Il primo, enorme test post-pandemico verrà dalla gestione dell’onda di piena di nuove sofferenze da smaltire. Torneremo a leggere e sentire di bad bank pubbliche o europee, che susciteranno veti nazionali. Eviterei quindi di balzare alle conclusioni parlando di “spallata al bail-in“.

Se un paese non cresce, le sue banche accumuleranno crediti deteriorati e sofferenze conclamate. Non si tratterà più di salvataggi isolati ma di dissesto sistemico. E a quel punto ogni cordata rischierà di trasformarsi in una corda attorno al collo del settore.

Indietro non si torna

Mentre attendiamo di capire se gli ultimi due interventi di salvataggio orchestrati dal Fitd (Carige e Bari) avranno successo e non si limiteranno a calciare più in là la lattina del dissesto, è bene essere consapevoli che il concetto logico alla base del bail-in resta vivo: impedire la diffusione dell’infezione all’intero sistema, e oltre i confini nazionali. E l’Italia ha un track record assai poco invidiabile, in termini di generazione di bubboni che vampirizzano risorse della collettività.

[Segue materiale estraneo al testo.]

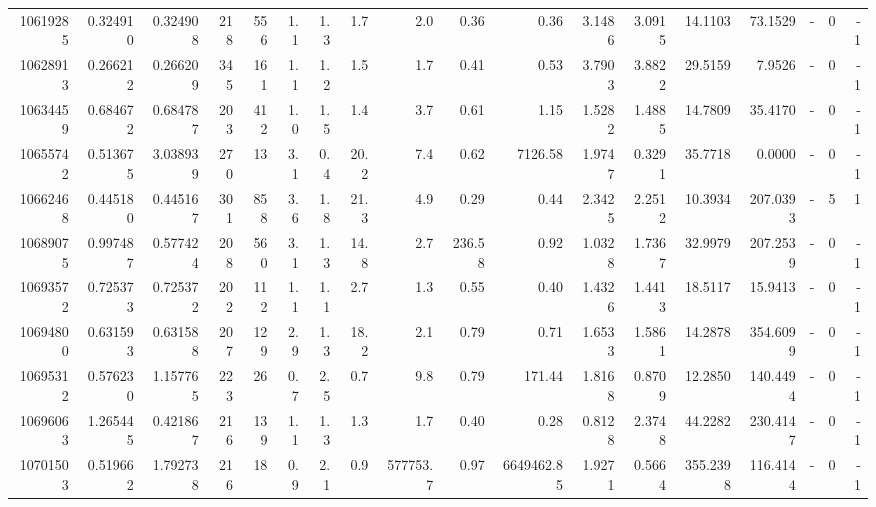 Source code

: \begin{tabular}{rrrrrrrrrrrrrrrlrr}
  10619285 & 0.324910 &   0.324908 &  218 &  556 &      1.1 &      1.3 &     1.7 &      2.0 &       0.36 &        0.36 &  3.1486 &  3.0915 &   14.1103 &   73.1529 &             - &        0 &         -1 \\
  10628913 & 0.266212 &   0.266209 &  345 &  161 &      1.1 &      1.2 &     1.5 &      1.7 &       0.41 &        0.53 &  3.7903 &  3.8822 &   29.5159 &    7.9526 &             - &        0 &         -1 \\
  10634459 & 0.684672 &   0.684787 &  203 &  412 &      1.0 &      1.5 &     1.4 &      3.7 &       0.61 &        1.15 &  1.5282 &  1.4885 &   14.7809 &   35.4170 &             - &        0 &         -1 \\
  10655742 & 0.513675 &   3.038939 &  270 &   13 &      3.1 &      0.4 &    20.2 &      7.4 &       0.62 &     7126.58 &  1.9747 &  0.3291 &   35.7718 &    0.0000 &             - &        0 &         -1 \\
  10662468 & 0.445180 &   0.445167 &  301 &  858 &      3.6 &      1.8 &    21.3 &      4.9 &       0.29 &        0.44 &  2.3425 &  2.2512 &   10.3934 &  207.0393 &             - &        5 &          1 \\
  10689075 & 0.997487 &   0.577424 &  208 &  560 &      3.1 &      1.3 &    14.8 &      2.7 &     236.58 &        0.92 &  1.0328 &  1.7367 &   32.9979 &  207.2539 &             - &        0 &         -1 \\
  10693572 & 0.725373 &   0.725372 &  202 &  112 &      1.1 &      1.1 &     2.7 &      1.3 &       0.55 &        0.40 &  1.4326 &  1.4413 &   18.5117 &   15.9413 &             - &        0 &         -1 \\
  10694800 & 0.631593 &   0.631588 &  207 &  129 &      2.9 &      1.3 &    18.2 &      2.1 &       0.79 &        0.71 &  1.6533 &  1.5861 &   14.2878 &  354.6099 &             - &        0 &         -1 \\
  10695312 & 0.576230 &   1.157765 &  223 &   26 &      0.7 &      2.5 &     0.7 &      9.8 &       0.79 &      171.44 &  1.8168 &  0.8709 &   12.2850 &  140.4494 &             - &        0 &         -1 \\
  10696063 & 1.265445 &   0.421867 &  216 &  139 &      1.1 &      1.3 &     1.3 &      1.7 &       0.40 &        0.28 &  0.8128 &  2.3748 &   44.2282 &  230.4147 &             - &        0 &         -1 \\
  10701503 & 0.519662 &   1.792738 &  216 &   18 &      0.9 &      2.1 &     0.9 & 577753.7 &       0.97 &  6649462.85 &  1.9271 &  0.5664 &  355.2398 &  116.4144 &             - &        0 &         -1 \\

\end{tabular}
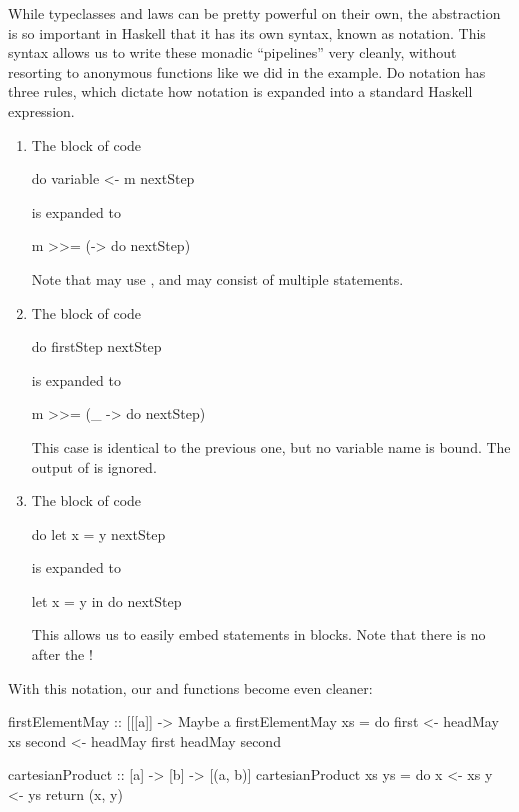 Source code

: While typeclasses and laws can be pretty powerful on their own, the  abstraction is so
important in Haskell that it has its own syntax, known as  notation. This syntax allows
us to write these monadic ``pipelines'' very cleanly, without resorting to anonymous functions like
we did in the  example. Do notation has three rules, which dictate how
 notation is expanded into a standard Haskell expression.
\begin{enumerate}
    \item The block of code
\begin{haskell}
do
  variable <- m
  nextStep
\end{haskell}
is expanded to
\begin{haskell}
m >>= (\variable -> do
  nextStep)
\end{haskell}
Note that  may use , and may consist of multiple statements.

    \item The block of code
\begin{haskell}
do
  firstStep
  nextStep
\end{haskell}
is expanded to
\begin{haskell}
m >>= (\_ -> do
  nextStep)
\end{haskell}
This case is identical to the previous one, but no variable name is bound. The output of 
is ignored.

    \item The block of code
\begin{haskell}
do
  let x = y
  nextStep
\end{haskell}
is expanded to
\begin{haskell}
let x = y in do
  nextStep
\end{haskell}
This allows us to easily embed  statements in  blocks. Note that there is no
 after the !
\end{enumerate}
With this notation, our  and  functions become even
cleaner:
\begin{haskell}
firstElementMay :: [[[a]] -> Maybe a
firstElementMay xs = do
  first <- headMay xs
  second <- headMay first
  headMay second

cartesianProduct :: [a] -> [b] -> [(a, b)]
cartesianProduct xs ys = do
  x <- xs
  y <- ys
  return (x, y)
\end{haskell}

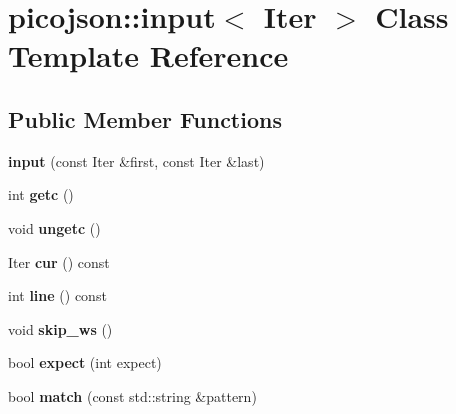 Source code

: \hypertarget{classpicojson_1_1input}{\section{picojson\-:\-:input$<$ Iter $>$ Class Template Reference}
\label{classpicojson_1_1input}
}
\subsection*{Public Member Functions}
\begin{DoxyCompactItemize}
\item 
\hypertarget{classpicojson_1_1input_ab1ca217622d921118707de9e9011a62f}{{\bfseries input} (const Iter \&first, const Iter \&last)}\label{classpicojson_1_1input_ab1ca217622d921118707de9e9011a62f}

\item 
\hypertarget{classpicojson_1_1input_a3e8ba0b09a989efa0dc583096984ea8e}{int {\bfseries getc} ()}\label{classpicojson_1_1input_a3e8ba0b09a989efa0dc583096984ea8e}

\item 
\hypertarget{classpicojson_1_1input_a96ccc244e73b2ab87ded38c98e98d573}{void {\bfseries ungetc} ()}\label{classpicojson_1_1input_a96ccc244e73b2ab87ded38c98e98d573}

\item 
\hypertarget{classpicojson_1_1input_abb0bb5b0fdf2604bcdbb65406dc773ca}{Iter {\bfseries cur} () const }\label{classpicojson_1_1input_abb0bb5b0fdf2604bcdbb65406dc773ca}

\item 
\hypertarget{classpicojson_1_1input_a24faf1a7e714ee88a4fb43ec4fc7164a}{int {\bfseries line} () const }\label{classpicojson_1_1input_a24faf1a7e714ee88a4fb43ec4fc7164a}

\item 
\hypertarget{classpicojson_1_1input_aa83aefe87374a5e24ab8c8e80fef4aa4}{void {\bfseries skip\-\_\-ws} ()}\label{classpicojson_1_1input_aa83aefe87374a5e24ab8c8e80fef4aa4}

\item 
\hypertarget{classpicojson_1_1input_a14c29e99d9c9aa8cdbb46178c434d663}{bool {\bfseries expect} (int expect)}\label{classpicojson_1_1input_a14c29e99d9c9aa8cdbb46178c434d663}

\item 
\hypertarget{classpicojson_1_1input_ad15f360122daf49ddf7a2a8591fa4364}{bool {\bfseries match} (const std\-::string \&pattern)}\label{classpicojson_1_1input_ad15f360122daf49ddf7a2a8591fa4364}

\end{DoxyCompactItemize}
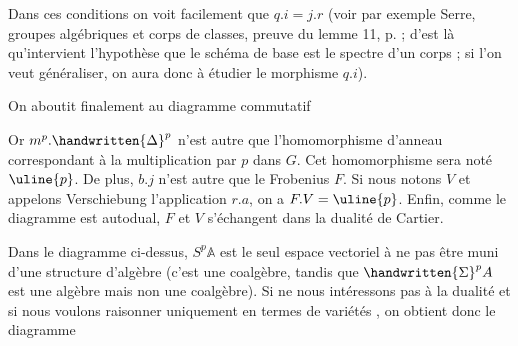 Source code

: 
Dans ces conditions on voit facilement que $q.i=j.r$ (voir par exemple Serre, groupes algébriques et corps de classes, preuve du lemme 11, p. ; d'est là qu'intervient l'hypothèse que le schéma de base est le spectre d'un corps ; si l'on veut généraliser, on aura donc à étudier le morphisme $q.i$).

On aboutit finalement au diagramme commutatif

Or $m^p.\handwritten{\Delta}^{p}$ n'est autre que l'homomorphisme d'anneau correspondant à la multiplication par $p$ dans $G$. Cet homomorphisme sera noté $\uline{p}$. De plus, $b.j$ n'est autre que le Frobenius $F$. Si nous notons $V$ et appelons Verschiebung l'application $r.a$, on a $F.V=\uline{p}$. Enfin, comme le diagramme est autodual, $F$ et $V$ s'échangent dans la dualité de Cartier.

Dans le diagramme ci-dessus, $S^p\mathbb{A}$ est le seul espace vectoriel à ne pas être muni d'une structure d'algèbre (c'est une coalgèbre, tandis que $\handwritten{\Sigma}^{p}A$ est une algèbre mais non une coalgèbre). Si  ne nous intéressons pas à la dualité et si nous voulons raisonner uniquement en termes de variétés , on obtient donc le diagramme
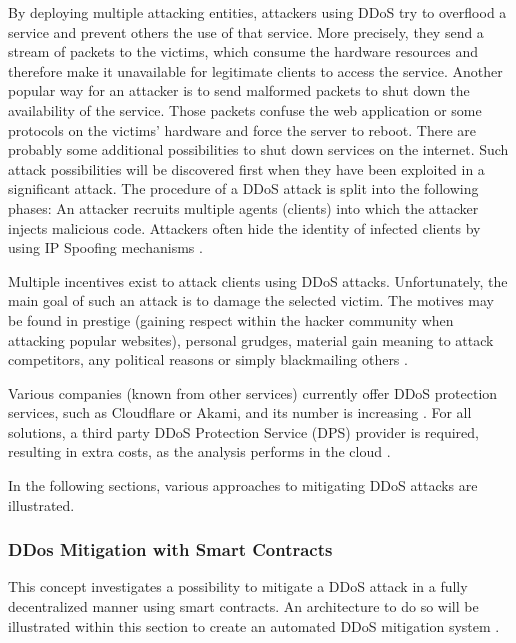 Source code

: By deploying multiple attacking entities, attackers using DDoS try to overflood a service and prevent others the use of that service. More precisely, they send a stream of packets to the victims, which consume the hardware resources and therefore make it unavailable for legitimate clients to access the service. Another popular way for an attacker is to send malformed packets to shut down the availability of the service. Those packets confuse the web application or some protocols on the victims' hardware and force the server to reboot. There are probably some additional possibilities to shut down services on the internet. Such attack possibilities will be discovered first when they have been exploited in a significant attack. The procedure of a DDoS attack is split into the following phases: An attacker recruits multiple agents (clients) into which the attacker injects malicious code. Attackers often hide the identity of infected clients by using IP Spoofing mechanisms \cite{Mirkovic2004}.


Multiple incentives exist to attack clients using DDoS attacks. Unfortunately, the main goal of such an attack is to damage the selected victim. The motives may be found in prestige (gaining respect within the hacker community when attacking popular websites), personal grudges, material gain meaning to attack competitors, any political reasons or simply blackmailing others \cite{Mirkovic2004}.


Various companies (known from other services) currently offer DDoS protection services, such as Cloudflare or Akami, and its number is increasing \cite{Pras2016}. For all solutions, a third party DDoS Protection Service (DPS) provider is required, resulting in extra costs, as the analysis performs in the cloud \cite{Rodrigues2017}.


In the following sections, various approaches to mitigating DDoS attacks are illustrated.


\subsubsection{DDos Mitigation with Smart Contracts}
This concept investigates a possibility to mitigate a DDoS attack in a fully decentralized manner using smart contracts. An architecture to do so will be illustrated within this section to create an automated DDoS mitigation system \cite{Rodrigues2017}.

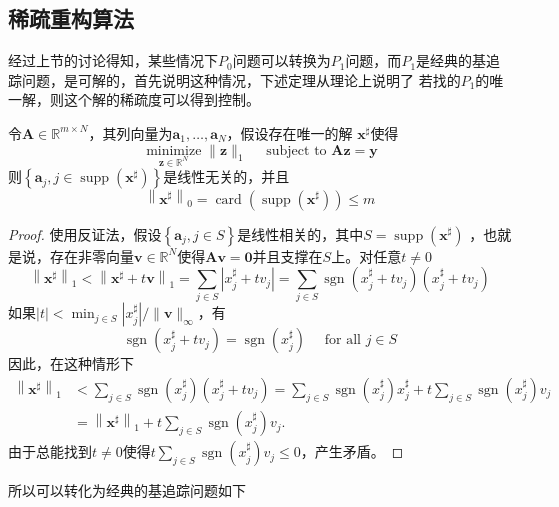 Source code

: \subsection{稀疏重构算法}
经过上节的讨论得知，某些情况下$P_0$问题可以转换为$P_1$问题，而$P_1$是经典的基追踪问题，是可解的，首先说明这种情况，下述定理从理论上说明了
若找的$P_1$的唯一解，则这个解的稀疏度可以得到控制。
\begin{theorem}
    令$\mathbf{A} \in \mathbb{R}^{m \times N}$，其列向量为$\mathbf{a}_1,\ldots,\mathbf{a}_N$，假设存在唯一的解
    $\mathbf{x}^{\sharp}$使得
    \begin{equation}
        \underset{\mathbf{z} \in \mathbb{R}^N}{\operatorname{minimize}}\|\mathbf{z}\|_1 \quad \text { subject to } \mathbf{A z}=\mathbf{y}
    \end{equation}
    则$\left\{\mathbf{a}_j,j \in \operatorname{supp}\left(\mathbf{x}^{\sharp}\right)\right\}$是线性无关的，并且
    \begin{equation}
        \left\|\mathbf{x}^{\sharp}\right\|_0=\operatorname{card}\left(\operatorname{supp}\left(\mathbf{x}^{\sharp}\right)\right) \leq m
    \end{equation}
\end{theorem}
\begin{proof}
    使用反证法，假设$\left\{\mathbf{a}_j,j \in S\right\}$是线性相关的，其中$S=\operatorname{supp}\left(\mathbf{x}^{\sharp}\right)$
    ，也就是说，存在非零向量$\mathbf{v} \in \mathbb{R}^N$使得$\mathbf{A v}=\mathbf{0}$并且支撑在$S$上。对任意$t \neq 0$
    \begin{equation}
        \left\|\mathbf{x}^{\sharp}\right\|_1<\left\|\mathbf{x}^{\sharp}+t \mathbf{v}\right\|_1=\sum_{j \in S}\left|x_j^{\sharp}+t v_j\right|=\sum_{j \in S} \operatorname{sgn}\left(x_j^{\sharp}+t v_j\right)\left(x_j^{\sharp}+t v_j\right)
    \end{equation}
    如果$|t|<\min _{j \in S}\left|x_j^{\sharp}\right| /\|\mathbf{v}\|_{\infty}$，有
    \begin{equation}
        \operatorname{sgn}\left(x_j^{\sharp}+t v_j\right)=\operatorname{sgn}\left(x_j^{\sharp}\right) \quad \text { for all } j \in S
    \end{equation}
    因此，在这种情形下
    \begin{equation}
        \begin{aligned}
        \left\|\mathbf{x}^{\sharp}\right\|_1 & <\sum_{j \in S} \operatorname{sgn}\left(x_j^{\sharp}\right)\left(x_j^{\sharp}+t v_j\right)=\sum_{j \in S} \operatorname{sgn}\left(x_j^{\sharp}\right) x_j^{\sharp}+t \sum_{j \in S} \operatorname{sgn}\left(x_j^{\sharp}\right) v_j \\
        & =\left\|\mathbf{x}^{\sharp}\right\|_1+t \sum_{j \in S} \operatorname{sgn}\left(x_j^{\sharp}\right) v_j .
        \end{aligned}
    \end{equation}
    由于总能找到$t \neq 0$使得$t \sum_{j \in S} \operatorname{sgn}\left(x_j^{\sharp}\right) v_j \leq 0$，产生矛盾。
\end{proof}
所以可以转化为经典的基追踪问题如下

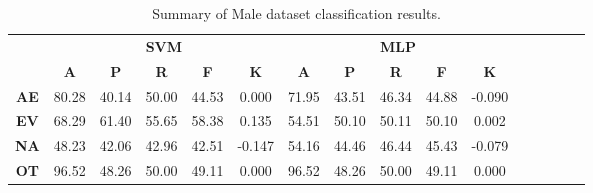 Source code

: \begin{landscape}
\begin{table}[htbp]
\footnotesize
\centering
\caption{Summary of Male dataset classification results.}
\label{tab:base_female}
\begin{tabular}{|c|c|c|c|c|c|c|c|c|c|c|c|c|c|c|c|}
\hline
\multirow{2}{*}{}	& \multicolumn{5}{c|}{\textbf{SVM}}												& \multicolumn{5}{c|}{\textbf{MLP}}												\\ \cline{2-11} 
					& \textbf{A}	& \textbf{P}	& \textbf{R}	& \textbf{F}	& \textbf{K}	& \textbf{A}	& \textbf{P}	& \textbf{R}	& \textbf{F}	& \textbf{K}	\\ \hline
\textbf{AE}			& 80.28			& 40.14			& 50.00			& 44.53			& 0.000			& 71.95			& 43.51			& 46.34			& 44.88			& -0.090			\\ \hline
\textbf{EV}			& 68.29			& 61.40			& 55.65			& 58.38			& 0.135			& 54.51			& 50.10			& 50.11			& 50.10			& 0.002			\\ \hline
\textbf{NA}			& 48.23			& 42.06			& 42.96			& 42.51			& -0.147			& 54.16			& 44.46			& 46.44			& 45.43			& -0.079			\\ \hline
\textbf{OT}			& 96.52			& 48.26			& 50.00			& 49.11			& 0.000			& 96.52			& 48.26			& 50.00			& 49.11			& 0.000			\\ \hline
\end{tabular}
\end{table}
\end{landscape} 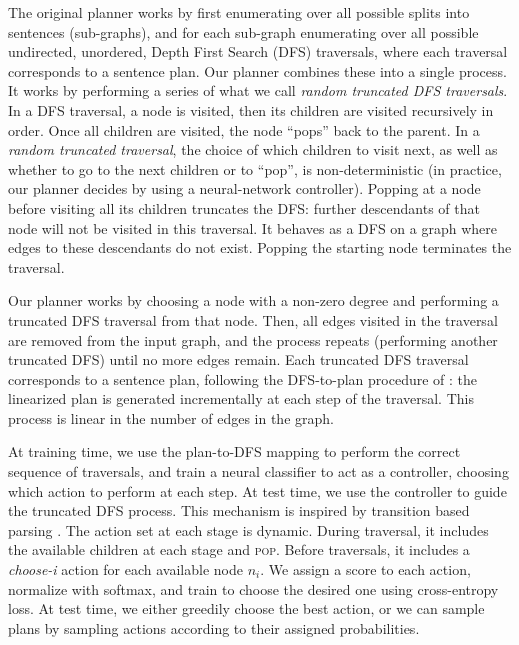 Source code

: \documentclass[11pt,a4paper,table,xcdraw]{article}
\begin{document}
The original planner works by first enumerating over all possible splits into sentences (sub-graphs), and for each sub-graph enumerating over all possible undirected, unordered, Depth First Search (DFS) traversals, where each traversal corresponds to a sentence plan. Our planner combines these into a single process.
It works by performing a series of what we call \emph{random truncated DFS traversals}. In a DFS traversal, a node is visited, then its children are visited recursively in order. Once all children are visited, the node ``pops'' back to the parent. In a \emph{random truncated traversal}, the choice of which children to visit next, as well as whether to go to the next children or to ``pop'', is non-deterministic (in practice, our planner decides by using a neural-network controller). Popping at a node before visiting all its children truncates the DFS: further descendants of that node will not be visited in this traversal. It behaves as a DFS on a graph where edges to these descendants do not exist. Popping the starting node terminates the traversal.

Our planner works by choosing a node with a non-zero degree and performing a truncated DFS traversal from that node. Then, all edges visited in the traversal are removed from the input graph, and the process repeats (performing another truncated DFS) until no more edges remain.  Each truncated DFS traversal corresponds to a sentence plan, following the DFS-to-plan procedure of \citet{step-by-step}: the linearized plan is generated incrementally at each step of the traversal. This process is linear in the number of edges in the graph.

At training time, we use the plan-to-DFS mapping to perform the correct sequence of traversals, and train a neural classifier to act as a controller, choosing which action to perform at each step. At test time, we use the controller to guide the truncated DFS process. This mechanism is inspired by transition based parsing \cite{nivre2008integrating}. The action set at each stage is dynamic. During traversal, it includes the available children at each stage and \textsc{pop}. Before traversals, it includes a \emph{choose-i} action for each available node $n_i$. We assign a score to each action, normalize with softmax, and train to choose the desired one using cross-entropy loss. At test time, we either greedily choose the best action, or we can sample plans by sampling actions according to their assigned probabilities.
\end{document}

Inoltre, bene non scordare che le norme sulla gestione dei crediti deteriorati, col calendar provisioning (non per caso, altra bestia nera degli italiani), impediranno di giocare col riconoscimento delle sofferenze.

Tutti elementi che i patrioti che oggi festeggiano la sentenza europea farebbero bene a tener presente: l’orologio non può tornare indietro nel tempo.